**MATERIAL FOR THE TASK**
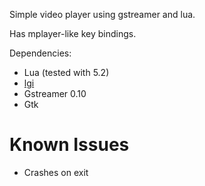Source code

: Simple video player using gstreamer and lua.

Has mplayer-like key bindings.

Dependencies:
* Lua (tested with 5.2)
* [lgi](https://github.com/pavouk/lgi)
* Gstreamer 0.10
* Gtk

Known Issues
============
* Crashes on exit
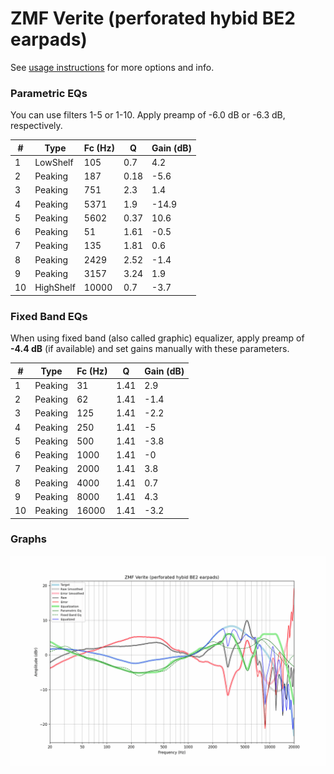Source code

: # ZMF Verite (perforated hybid BE2 earpads)
See [usage instructions](https://github.com/jaakkopasanen/AutoEq#usage) for more options and info.

### Parametric EQs
You can use filters 1-5 or 1-10. Apply preamp of -6.0 dB or -6.3 dB, respectively.

|   # | Type      |   Fc (Hz) |    Q |   Gain (dB) |
|-----|-----------|-----------|------|-------------|
|   1 | LowShelf  |       105 | 0.7  |         4.2 |
|   2 | Peaking   |       187 | 0.18 |        -5.6 |
|   3 | Peaking   |       751 | 2.3  |         1.4 |
|   4 | Peaking   |      5371 | 1.9  |       -14.9 |
|   5 | Peaking   |      5602 | 0.37 |        10.6 |
|   6 | Peaking   |        51 | 1.61 |        -0.5 |
|   7 | Peaking   |       135 | 1.81 |         0.6 |
|   8 | Peaking   |      2429 | 2.52 |        -1.4 |
|   9 | Peaking   |      3157 | 3.24 |         1.9 |
|  10 | HighShelf |     10000 | 0.7  |        -3.7 |

### Fixed Band EQs
When using fixed band (also called graphic) equalizer, apply preamp of **-4.4 dB** (if available) and set gains manually with these parameters.

|   # | Type    |   Fc (Hz) |    Q |   Gain (dB) |
|-----|---------|-----------|------|-------------|
|   1 | Peaking |        31 | 1.41 |         2.9 |
|   2 | Peaking |        62 | 1.41 |        -1.4 |
|   3 | Peaking |       125 | 1.41 |        -2.2 |
|   4 | Peaking |       250 | 1.41 |        -5   |
|   5 | Peaking |       500 | 1.41 |        -3.8 |
|   6 | Peaking |      1000 | 1.41 |        -0   |
|   7 | Peaking |      2000 | 1.41 |         3.8 |
|   8 | Peaking |      4000 | 1.41 |         0.7 |
|   9 | Peaking |      8000 | 1.41 |         4.3 |
|  10 | Peaking |     16000 | 1.41 |        -3.2 |

### Graphs
![](./ZMF%20Verite%20(perforated%20hybid%20BE2%20earpads).png)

**WHAT NEEDS TO BE DONE**
Copy nothing but the lines from the start of the entries through the line with "4 | Peaking |". Write them out exactly, without pictures.

**YOUR SOLUTION**
Source code

: Simple video player using gstreamer and lua.

Has mplayer-like key bindings.

Dependencies:
* Lua (tested with 5.2)
* [lgi](https://github.com/pavouk/lgi)
* Gstreamer 0.10
* Gtk

Known Issues
============
* Crashes on exit
Source code

: # ZMF Verite (perforated hybid BE2 earpads)
See [usage instructions](https://github.com/jaakkopasanen/AutoEq#usage) for more options and info.

### Parametric EQs
You can use filters 1-5 or 1-10. Apply preamp of -6.0 dB or -6.3 dB, respectively.

|   # | Type      |   Fc (Hz) |    Q |   Gain (dB) |
|-----|-----------|-----------|------|-------------|
|   1 | LowShelf  |       105 | 0.7  |         4.2 |
|   2 | Peaking   |       187 | 0.18 |        -5.6 |
|   3 | Peaking   |       751 | 2.3  |         1.4 |
|   4 | Peaking   |      5371 | 1.9  |       -14.9 |
|   5 | Peaking   |      5602 | 0.37 |        10.6 |
|   6 | Peaking   |        51 | 1.61 |        -0.5 |
|   7 | Peaking   |       135 | 1.81 |         0.6 |
|   8 | Peaking   |      2429 | 2.52 |        -1.4 |
|   9 | Peaking   |      3157 | 3.24 |         1.9 |
|  10 | HighShelf |     10000 | 0.7  |        -3.7 |

### Fixed Band EQs
When using fixed band (also called graphic) equalizer, apply preamp of **-4.4 dB** (if available) and set gains manually with these parameters.

|   # | Type    |   Fc (Hz) |    Q |   Gain (dB) |
|-----|---------|-----------|------|-------------|
|   1 | Peaking |        31 | 1.41 |         2.9 |
|   2 | Peaking |        62 | 1.41 |        -1.4 |
|   3 | Peaking |       125 | 1.41 |        -2.2 |
|   4 | Peaking |       250 | 1.41 |        -5   |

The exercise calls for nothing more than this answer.